*ASSIGNMENT*:
Reproduce the listing that follows character for character, excluding its pictures.

DATASET ENTRIES section start

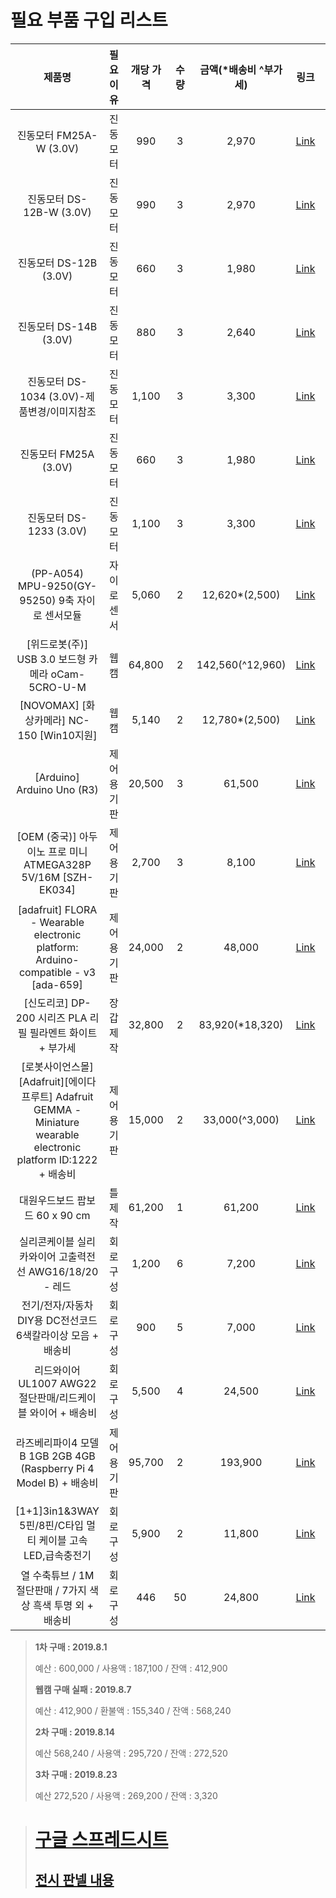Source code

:# 필요 부품 구입 리스트

|                            제품명                            |  필요이유   | 개당 가격 | 수량 | 금액(*배송비 ^부가세) |                             링크                             | 구매일(월/일) | 수령일(월/일) |
| :----------------------------------------------------------: | :---------: | :-------: | :--: | :-------------------: | :----------------------------------------------------------: | :-----------: | :-----------: |
|                   진동모터 FM25A-W (3.0V)                    |  진동모터   |    990    |  3   |         2,970         | [Link](http://www.ds-parts.co.kr/goods_detail.php?goodsIdx=17651) |      8/1      |      8/7      |
|                   진동모터 DS-12B-W (3.0V)                   |  진동모터   |    990    |  3   |         2,970         | [Link](http://www.ds-parts.co.kr/goods_detail.php?goodsIdx=17652) |      8/1      |      8/7      |
|                    진동모터 DS-12B (3.0V)                    |  진동모터   |    660    |  3   |         1,980         | [Link](http://www.ds-parts.co.kr/goods_detail.php?goodsIdx=15119) |      8/1      |      8/7      |
|                    진동모터 DS-14B (3.0V)                    |  진동모터   |    880    |  3   |         2,640         | [Link](http://www.ds-parts.co.kr/goods_detail.php?goodsIdx=15120) |      8/1      |      8/7      |
|         진동모터 DS-1034 (3.0V)-제품변경/이미지참조          |  진동모터   |   1,100   |  3   |         3,300         | [Link](http://www.ds-parts.co.kr/goods_detail.php?goodsIdx=15123) |      8/1      |      8/7      |
|                    진동모터 FM25A (3.0V)                     |  진동모터   |    660    |  3   |         1,980         | [Link](http://www.ds-parts.co.kr/goods_detail.php?goodsIdx=15124) |      8/1      |      8/7      |
|                   진동모터 DS-1233 (3.0V)                    |  진동모터   |   1,100   |  3   |         3,300         | [Link](http://www.ds-parts.co.kr/goods_detail.php?goodsIdx=15126) |      8/1      |      8/7      |
|       (PP-A054) MPU-9250(GY-95250) 9축 자이로 센서모듈       | 자이로센서  |   5,060   |  2   |    12,620*(2,500)     | [Link](http://www.ds-parts.co.kr/goods_detail.php?goodsIdx=19284) |      8/1      |      8/7      |
|      [위드로봇(주)] USB 3.0 보드형 카메라 oCam-5CRO-U-M      |    웹캠     |  64,800   |  2   |   142,560(^12,960)    | [Link](https://www.devicemart.co.kr/goods/view?no=12170778)  |       x       |       -       |
|          [NOVOMAX] [화상카메라] NC-150 [Win10지원]           |    웹캠     |   5,140   |  2   |    12,780*(2,500)     | [Link](http://www.compuzone.co.kr/product/product_detail.htm?ProductNo=388297&banner_check=naver&NaPm=ct%3Djys9uqp4%7Cci%3D11d1c5a657255c44fa1abeed2d8f47cf99476616%7Ctr%3Dslc%7Csn%3D116863%7Chk%3Dd4c87b15d6ac21d33d9a272c08a9fb0d5d440577) |       x       |       -       |
|                  [Arduino] Arduino Uno (R3)                  | 제어용 기판 |  20,500   |  3   |        61,500         | [Link](**https://www.devicemart.co.kr/goods/view?no=34404&gclid=Cj0KCQjwv8nqBRDGARIsAHfR9wB_t6giXHmfe214Ka4JcLnTg7pp5crO9203nY0PLMwvegY3XwImyMwaAujEEALw_wcB**) |     8/14      |     8/20      |
| [OEM (중국)] 아두이노 프로 미니 ATMEGA328P 5V/16M [SZH-EK034] | 제어용 기판 |   2,700   |  3   |         8,100         | [Link](**https://www.devicemart.co.kr/goods/view?no=1279096**) |     8/14      |     8/20      |
| [adafruit] FLORA - Wearable electronic platform: Arduino-compatible - v3 [ada-659] | 제어용 기판 |  24,000   |  2   |        48,000         | [Link](**https://www.devicemart.co.kr/goods/view?no=1171234**) |     8/14      |     8/20      |
|  [신도리코] DP-200 시리즈 PLA 리필 필라멘트 화이트 + 부가세  |  장갑 제작  |  32,800   |  2   |    83,920(*18,320)    | [Link](**https://www.devicemart.co.kr/goods/view?no=1349414**) |     8/14      |     8/20      |
| [로봇사이언스몰][Adafruit][에이다프루트] Adafruit GEMMA - Miniature wearable electronic platform ID:1222 + 배송비 | 제어용 기판 |  15,000   |  2   |    33,000(^3,000)     | [Link](**http://www.robotscience.co.kr/goods/view?no=5694**) |     8/14      |     8/16      |
|                대원우드보드 팝보드 60 x 90 cm                |   틀 제작   |  61,200   |  1   |        61,200         | [Link]([**https://www.coupang.com/vp/products/195633776?itemId=562226128&vendorItemId=4477104129&q=%ED%8F%BC%EB%B3%B4%EB%93%9C&itemsCount=36&searchId=071336173b964899916786966938bee2&rank=1&isAddedCart**](https://www.coupang.com/vp/products/195633776?itemId=562226128&vendorItemId=4477104129&q=폼보드&itemsCount=36&searchId=071336173b964899916786966938bee2&rank=1&isAddedCart)**=**) |     8/14      |     8/15      |
|   실리콘케이블 실리카와이어 고출력전선 AWG16/18/20 - 레드    |  회로 구성  |   1,200   |  6   |         7,200         | [Link](http://buy.11st.co.kr/cart/CartAction.tmall?method=getCartList) |     8/23      |     8/28      |
| 전기/전자/자동차 DIY용 DC전선코드 6색칼라이상 모음 + 배송비  |  회로 구성  |    900    |  5   |         7,000         | [Link](http://www.11st.co.kr/product/SellerProductDetail.tmall?method=getSellerProductDetail&prdNo=1412806810&cls=4044&trTypeCd=104) |     8/23      |     8/28      |
| 리드와이어 UL1007 AWG22 절단판매/리드케이블 와이어 + 배송비  |  회로 구성  |   5,500   |  4   |        24,500         | [Link](http://www.11st.co.kr/product/SellerProductDetail.tmall?method=getSellerProductDetail&prdNo=401775988&cls=4044&trTypeCd=104) |     8/23      |     8/28      |
| 라즈베리파이4 모델 B 1GB 2GB 4GB (Raspberry Pi 4 Model B) + 배송비 | 제어용 기판 |  95,700   |  2   |        193,900        | [Link](http://www.11st.co.kr/product/SellerProductDetail.tmall?method=getSellerProductDetail&prdNo=2491599959&trTypeCd=21&trCtgrNo=585021&lCtgrNo=1001445&mCtgrNo=1002991) |     8/23      |     8/28      |
| [1+1]3in1&3WAY 5핀/8핀/C타입 멀티 케이블 고속 LED,급속충전기 |  회로 구성  |   5,900   |  2   |        11,800         | [Link](http://www.11st.co.kr/product/SellerProductDetail.tmall?method=getSellerProductDetail&prdNo=2349856670&trTypeCd=20&trCtgrNo=585021) |     8/23      |     8/28      |
| 열 수축튜브 / 1M 절단판매 / 7가지 색상 흑색 투명 외 + 배송비 |  회로 구성  |    446    |  50  |        24,800         | [Link](https://smartstore.naver.com/atem/products/470628908) |     8/23      |     8/28      |

> __1차 구매 : 2019.8.1__
>
> 예산 : 600,000 / 사용액 : 187,100 / 잔액 : 412,900
>
> __웹캠 구매 실패 : 2019.8.7__
>
> 예산 : 412,900 / 환불액 : 155,340 / 잔액 : 568,240
>
> __2차 구매 : 2019.8.14__
>
> 예산 568,240 / 사용액 : 295,720 / 잔액 : 272,520
>
> __3차 구매 : 2019.8.23__
>
> 예산 272,520 / 사용액 : 269,200 / 잔액 : 3,320

> # [구글 스프레드시트](https://docs.google.com/spreadsheets/d/1rHOdNbFXkqYjk74Dlw1d8c5Au2VQbruWy0pjtlw9Ts8/edit#gid=0)
> ## [전시 판넬 내용](https://docs.google.com/document/d/1FlZvRDMCm3Bd7hVMB6zY9A2_nxm5nnB4CFEvxhJGi9M/edit)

DATASET ENTRIES section end

*SOLUTION TO THIS EXERCISE*:
Source code

:# 필요 부품 구입 리스트

|                            제품명                            |  필요이유   | 개당 가격 | 수량 | 금액(*배송비 ^부가세) |                             링크                             | 구매일(월/일) | 수령일(월/일) |
| :----------------------------------------------------------: | :---------: | :-------: | :--: | :-------------------: | :----------------------------------------------------------: | :-----------: | :-----------: |
|                   진동모터 FM25A-W (3.0V)                    |  진동모터   |    990    |  3   |         2,970         | [Link](http://www.ds-parts.co.kr/goods_detail.php?goodsIdx=17651) |      8/1      |      8/7      |
|                   진동모터 DS-12B-W (3.0V)                   |  진동모터   |    990    |  3   |         2,970         | [Link](http://www.ds-parts.co.kr/goods_detail.php?goodsIdx=17652) |      8/1      |      8/7      |
|                    진동모터 DS-12B (3.0V)                    |  진동모터   |    660    |  3   |         1,980         | [Link](http://www.ds-parts.co.kr/goods_detail.php?goodsIdx=15119) |      8/1      |      8/7      |
|                    진동모터 DS-14B (3.0V)                    |  진동모터   |    880    |  3   |         2,640         | [Link](http://www.ds-parts.co.kr/goods_detail.php?goodsIdx=15120) |      8/1      |      8/7      |
|         진동모터 DS-1034 (3.0V)-제품변경/이미지참조          |  진동모터   |   1,100   |  3   |         3,300         | [Link](http://www.ds-parts.co.kr/goods_detail.php?goodsIdx=15123) |      8/1      |      8/7      |
|                    진동모터 FM25A (3.0V)                     |  진동모터   |    660    |  3   |         1,980         | [Link](http://www.ds-parts.co.kr/goods_detail.php?goodsIdx=15124) |      8/1      |      8/7      |
|                   진동모터 DS-1233 (3.0V)                    |  진동모터   |   1,100   |  3   |         3,300         | [Link](http://www.ds-parts.co.kr/goods_detail.php?goodsIdx=15126) |      8/1      |      8/7      |
|       (PP-A054) MPU-9250(GY-95250) 9축 자이로 센서모듈       | 자이로센서  |   5,060   |  2   |    12,620*(2,500)     | [Link](http://www.ds-parts.co.kr/goods_detail.php?goodsIdx=19284) |      8/1      |      8/7      |
|      [위드로봇(주)] USB 3.0 보드형 카메라 oCam-5CRO-U-M      |    웹캠     |  64,800   |  2   |   142,560(^12,960)    | [Link](https://www.devicemart.co.kr/goods/view?no=12170778)  |       x       |       -       |
|          [NOVOMAX] [화상카메라] NC-150 [Win10지원]           |    웹캠     |   5,140   |  2   |    12,780*(2,500)     | [Link](http://www.compuzone.co.kr/product/product_detail.htm?ProductNo=388297&banner_check=naver&NaPm=ct%3Djys9uqp4%7Cci%3D11d1c5a657255c44fa1abeed2d8f47cf99476616%7Ctr%3Dslc%7Csn%3D116863%7Chk%3Dd4c87b15d6ac21d33d9a272c08a9fb0d5d440577) |       x       |       -       |
|                  [Arduino] Arduino Uno (R3)                  | 제어용 기판 |  20,500   |  3   |        61,500         | [Link](**https://www.devicemart.co.kr/goods/view?no=34404&gclid=Cj0KCQjwv8nqBRDGARIsAHfR9wB_t6giXHmfe214Ka4JcLnTg7pp5crO9203nY0PLMwvegY3XwImyMwaAujEEALw_wcB**) |     8/14      |     8/20      |
| [OEM (중국)] 아두이노 프로 미니 ATMEGA328P 5V/16M [SZH-EK034] | 제어용 기판 |   2,700   |  3   |         8,100         | [Link](**https://www.devicemart.co.kr/goods/view?no=1279096**) |     8/14      |     8/20      |
| [adafruit] FLORA - Wearable electronic platform: Arduino-compatible - v3 [ada-659] | 제어용 기판 |  24,000   |  2   |        48,000         | [Link](**https://www.devicemart.co.kr/goods/view?no=1171234**) |     8/14      |     8/20      |
|  [신도리코] DP-200 시리즈 PLA 리필 필라멘트 화이트 + 부가세  |  장갑 제작  |  32,800   |  2   |    83,920(*18,320)    | [Link](**https://www.devicemart.co.kr/goods/view?no=1349414**) |     8/14      |     8/20      |
| [로봇사이언스몰][Adafruit][에이다프루트] Adafruit GEMMA - Miniature wearable electronic platform ID:1222 + 배송비 | 제어용 기판 |  15,000   |  2   |    33,000(^3,000)     | [Link](**http://www.robotscience.co.kr/goods/view?no=5694**) |     8/14      |     8/16      |
|                대원우드보드 팝보드 60 x 90 cm                |   틀 제작   |  61,200   |  1   |        61,200         | [Link]([**https://www.coupang.com/vp/products/195633776?itemId=562226128&vendorItemId=4477104129&q=%ED%8F%BC%EB%B3%B4%EB%93%9C&itemsCount=36&searchId=071336173b964899916786966938bee2&rank=1&isAddedCart**](https://www.coupang.com/vp/products/195633776?itemId=562226128&vendorItemId=4477104129&q=폼보드&itemsCount=36&searchId=071336173b964899916786966938bee2&rank=1&isAddedCart)**=**) |     8/14      |     8/15      |
|   실리콘케이블 실리카와이어 고출력전선 AWG16/18/20 - 레드    |  회로 구성  |   1,200   |  6   |         7,200         | [Link](http://buy.11st.co.kr/cart/CartAction.tmall?method=getCartList) |     8/23      |     8/28      |
| 전기/전자/자동차 DIY용 DC전선코드 6색칼라이상 모음 + 배송비  |  회로 구성  |    900    |  5   |         7,000         | [Link](http://www.11st.co.kr/product/SellerProductDetail.tmall?method=getSellerProductDetail&prdNo=1412806810&cls=4044&trTypeCd=104) |     8/23      |     8/28      |
| 리드와이어 UL1007 AWG22 절단판매/리드케이블 와이어 + 배송비  |  회로 구성  |   5,500   |  4   |        24,500         | [Link](http://www.11st.co.kr/product/SellerProductDetail.tmall?method=getSellerProductDetail&prdNo=401775988&cls=4044&trTypeCd=104) |     8/23      |     8/28      |
| 라즈베리파이4 모델 B 1GB 2GB 4GB (Raspberry Pi 4 Model B) + 배송비 | 제어용 기판 |  95,700   |  2   |        193,900        | [Link](http://www.11st.co.kr/product/SellerProductDetail.tmall?method=getSellerProductDetail&prdNo=2491599959&trTypeCd=21&trCtgrNo=585021&lCtgrNo=1001445&mCtgrNo=1002991) |     8/23      |     8/28      |
| [1+1]3in1&3WAY 5핀/8핀/C타입 멀티 케이블 고속 LED,급속충전기 |  회로 구성  |   5,900   |  2   |        11,800         | [Link](http://www.11st.co.kr/product/SellerProductDetail.tmall?method=getSellerProductDetail&prdNo=2349856670&trTypeCd=20&trCtgrNo=585021) |     8/23      |     8/28      |
| 열 수축튜브 / 1M 절단판매 / 7가지 색상 흑색 투명 외 + 배송비 |  회로 구성  |    446    |  50  |        24,800         | [Link](https://smartstore.naver.com/atem/products/470628908) |     8/23      |     8/28      |

> __1차 구매 : 2019.8.1__
>
> 예산 : 600,000 / 사용액 : 187,100 / 잔액 : 412,900
>
> __웹캠 구매 실패 : 2019.8.7__
>
> 예산 : 412,900 / 환불액 : 155,340 / 잔액 : 568,240
>
> __2차 구매 : 2019.8.14__
>
> 예산 568,240 / 사용액 : 295,720 / 잔액 : 272,520
>
> __3차 구매 : 2019.8.23__
>
> 예산 272,520 / 사용액 : 269,200 / 잔액 : 3,320

> # [구글 스프레드시트](https://docs.google.com/spreadsheets/d/1rHOdNbFXkqYjk74Dlw1d8c5Au2VQbruWy0pjtlw9Ts8/edit#gid=0)
> ## [전시 판넬 내용](https://docs.google.com/document/d/1FlZvRDMCm3Bd7hVMB6zY9A2_nxm5nnB4CFEvxhJGi9M/edit)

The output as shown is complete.